A new Mars study shows terraforming would take centuries of planet-size industry

Realistic image of a completely terraformed Mars
Realistic image of a completely terraformed Mars. Credit: Daein Ballard

A study in APS Open Science tackles one of space exploration’s biggest questions with blunt arithmetic: making Mars broadly habitable would require planet-scale stores of gas, heat, water processing and industrial power. The analysis by Slava G. Turyshev of NASA’s Jet Propulsion Laboratory, California Institute of Technology, lays out why an Earthlike Mars sits far beyond present capability.

The paper treats Mars terraforming as an engineering problem with hard physical totals. Every proposed path has to supply pressure, warm the surface, make or import breathable gases and keep the new environment from collapsing back into the cold Martian state. Those requirements build quickly from impressive to staggering.

That makes the new work useful in a practical way. Instead of asking whether Mars could someday be altered, it asks how much mass and power each step would demand. The answer points toward smaller enclosed habitats as the realistic first chapter.

Mars has distant habitability milestones

The path to a gentler Mars begins with the planet as it is today.

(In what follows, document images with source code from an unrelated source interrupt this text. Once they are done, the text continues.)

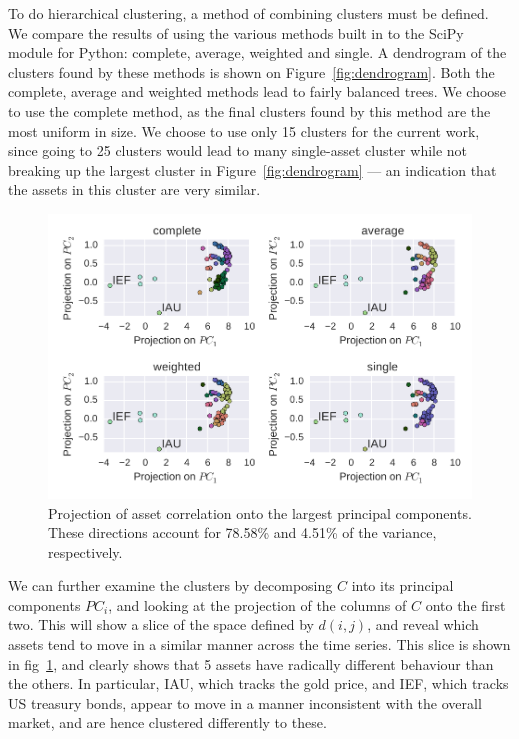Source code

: To do hierarchical clustering, a method of combining clusters must be defined.
We compare the results of using the various methods built in to the SciPy module for Python: complete, average, weighted and single.
A dendrogram of the clusters found by these methods is shown on Figure~\ref{fig:dendrogram}.
Both the complete, average and weighted methods lead to fairly balanced trees.
We choose to use the complete method, as the final clusters found by this method are the most uniform in size.
We choose to use only 15 clusters for the current work, since going to 25 clusters would lead to many single-asset cluster while not breaking up the largest cluster in Figure~\ref{fig:dendrogram} --- an indication that the assets in this cluster are very similar.

\begin{figure}[tp]
\centering
\includegraphics[width=1.0\textwidth]{../pic/pca_methods.pdf}
\caption{Projection of asset correlation onto the largest principal components. These directions account for 78.58\% and 4.51\% of the variance, respectively.}
\label{fig:pca}
\end{figure}

We can further examine the clusters by decomposing $C$ into its principal components $PC_i$, and looking at the projection of the columns of $C$ onto the first two.
This will show a slice of the space defined by $d(i,j)$, and reveal which assets tend to move in a similar manner across the time series.
This slice is shown in fig~\ref{fig:pca}, and clearly shows that 5 assets have radically different behaviour than the others.
In particular, IAU, which tracks the gold price, and IEF, which tracks US treasury bonds, appear to move in a manner inconsistent with the overall market, and are hence clustered differently to these.

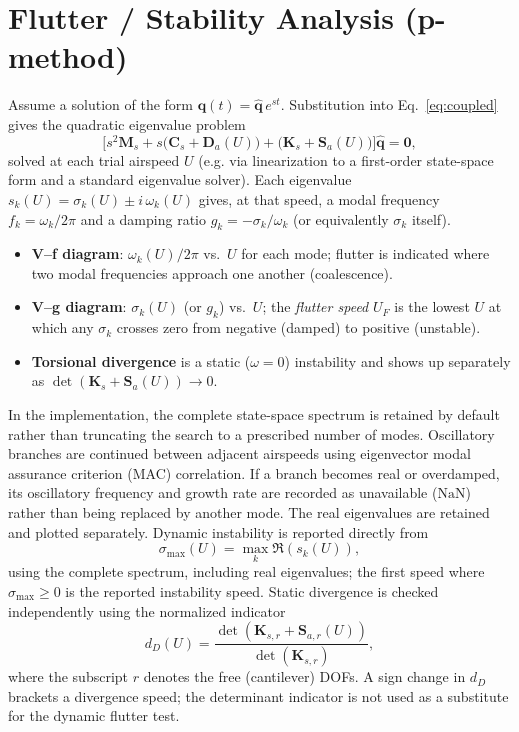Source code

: \documentclass[11pt]{article}
\begin{document}
\section{Flutter / Stability Analysis (p-method)}

Assume a solution of the form $\bm q(t) = \hat{\bm q}\, e^{st}$. Substitution into
Eq.~\eqref{eq:coupled} gives the quadratic eigenvalue problem
\begin{equation}
\Big[s^2 \bm M_s + s\big(\bm C_s + \bm D_a(U)\big) + \big(\bm K_s + \bm S_a(U)\big)\Big]
\hat{\bm q} = \bm 0,
\label{eq:eig}
\end{equation}
solved at each trial airspeed $U$ (e.g. via linearization to a first-order state-space
form and a standard eigenvalue solver). Each eigenvalue $s_k(U) = \sigma_k(U) \pm
i\,\omega_k(U)$ gives, at that speed, a modal frequency $f_k = \omega_k/2\pi$ and a
damping ratio $g_k = -\sigma_k/\omega_k$ (or equivalently $\sigma_k$ itself).

\begin{itemize}
\item \textbf{V--f diagram}: $\omega_k(U)/2\pi$ vs.\ $U$ for each mode; flutter is
indicated where two modal frequencies approach one another (coalescence).
\item \textbf{V--g diagram}: $\sigma_k(U)$ (or $g_k$) vs.\ $U$; the \emph{flutter speed}
$U_F$ is the lowest $U$ at which any $\sigma_k$ crosses zero from negative (damped) to
positive (unstable).
\item \textbf{Torsional divergence} is a static ($\omega=0$) instability and shows up
separately as $\det(\bm K_s + \bm S_a(U)) \to 0$.
\end{itemize}

In the implementation, the complete state-space spectrum is retained by default rather
than truncating the search to a prescribed number of modes. Oscillatory branches are
continued between adjacent airspeeds using eigenvector modal assurance criterion (MAC)
correlation. If a branch becomes real or overdamped, its oscillatory frequency and growth
rate are recorded as unavailable ($\mathrm{NaN}$) rather than being replaced by another
mode. The real eigenvalues are retained and plotted separately. Dynamic instability is
reported directly from
\begin{equation}
 \sigma_{\max}(U)=\max_k \Re(s_k(U)),
\end{equation}
using the complete spectrum, including real eigenvalues; the first speed where
$\sigma_{\max}\geq 0$ is the reported instability speed.
Static divergence is checked independently using the normalized indicator
\begin{equation}
 d_D(U) =
 \frac{\det(\bm K_{s,r}+\bm S_{a,r}(U))}
 {\det(\bm K_{s,r})},
\end{equation}
where the subscript $r$ denotes the free (cantilever) DOFs. A sign change in $d_D$
brackets a divergence speed; the determinant indicator is not used as a substitute for
the dynamic flutter test.
\end{document}
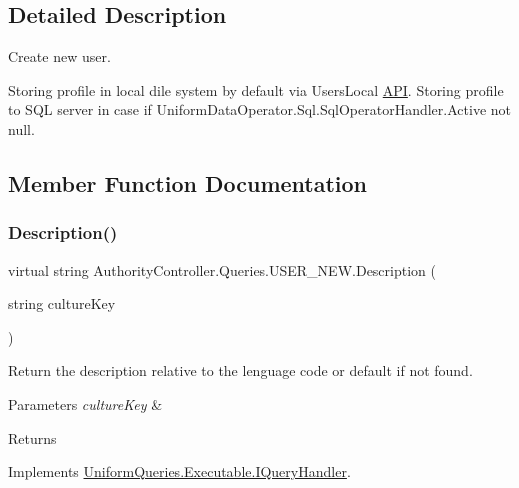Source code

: \subsection{Detailed Description}
Create new user. 

Storing profile in local dile system by default via Users\+Local \mbox{\hyperlink{namespace_authority_controller_1_1_a_p_i}{A\+PI}}. Storing profile to S\+QL server in case if {\ttfamily Uniform\+Data\+Operator.\+Sql.\+Sql\+Operator\+Handler.\+Active} not null. 

\subsection{Member Function Documentation}
\mbox{\label{class_authority_controller_1_1_queries_1_1_u_s_e_r___n_e_w_a16439c165f3ac2ca8b586dd8bfd2bf55}} 
\subsubsection{\texorpdfstring{Description()}{Description()}}
{\footnotesize\ttfamily virtual string Authority\+Controller.\+Queries.\+U\+S\+E\+R\+\_\+\+N\+E\+W.\+Description (\begin{DoxyParamCaption}\item[{string}]{culture\+Key }\end{DoxyParamCaption})\hspace{0.3cm}{\ttfamily [virtual]}}



Return the description relative to the lenguage code or default if not found. 


\begin{DoxyParams}{Parameters}
{\em culture\+Key} & \\
\hline
\end{DoxyParams}
\begin{DoxyReturn}{Returns}

\end{DoxyReturn}


Implements \mbox{\hyperlink{interface_uniform_queries_1_1_executable_1_1_i_query_handler_ae0e55919571d5456af31298394d241a9}{Uniform\+Queries.\+Executable.\+I\+Query\+Handler}}.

Mars is cold, dry at the surface and wrapped in an atmosphere so thin that astronauts would need full life support outside. Its average surface pressure is only a small fraction of Earth’s.

Turyshev’s analysis separates habitability into stages. One early milestone is reaching the triple point of water, about 6.1 millibars at 0 degrees Celsius. At that combination of pressure and temperature, water can exist as ice, liquid and vapor in equilibrium.

A later stage would allow pressurized agricultural zones under local covers. This approach is often called paraterraforming. It uses enclosed or semi-enclosed spaces to create livable pockets while the rest of Mars remains harsh.

Further along, Mars would need enough pressure to protect exposed humans from extreme low-pressure effects. The paper identifies 62.7 millibars as a key open-surface threshold because it corresponds to the pressure at which human blood no longer boils at body temperature.

The most ambitious target is an open, breathable atmosphere. That would require a large oxygen supply, a buffer gas such as nitrogen and much warmer surface conditions. Each milestone adds another planetary bill.

A thin atmosphere hides a giant mass problem

One number dominates the pressure problem. The study abstract states, “Mars requires 3.89 × 10^15 kg of atmosphere per millibar of global mean surface pressure.” That’s the cost of adding just one millibar across the entire planet.

Because Mars is a whole world, even modest pressure goals require immense inventories of gas. Human-relevant open-surface pressures move the requirement into the 10^17 to 10^18 kilogram range. That is asteroid or small-moon territory.

The reason is simple. Pressure comes from the weight of the atmosphere above the surface. Spread a gas over the full area of Mars and a small rise in pressure translates into a huge total mass.

The paper describes accessible native carbon dioxide as a limited resource for global transformation. A representative 20 millibar case could warm Mars by about 10 kelvin under present sunlight. That helps, yet it leaves the planet far from stable open-air habitability.

This is where optimism runs into inventory. Mars may contain useful stores of carbon dioxide and water ice. A breathable planet still needs enough gas to fill a sky and those totals dominate the calculation.

Warming Mars would demand vast climate engineering

Pressure alone cannot make Mars comfortable. The planet also needs a major temperature rise. Turyshev’s study estimates what it would take to push mean surface conditions toward the range where water melting becomes broadly relevant.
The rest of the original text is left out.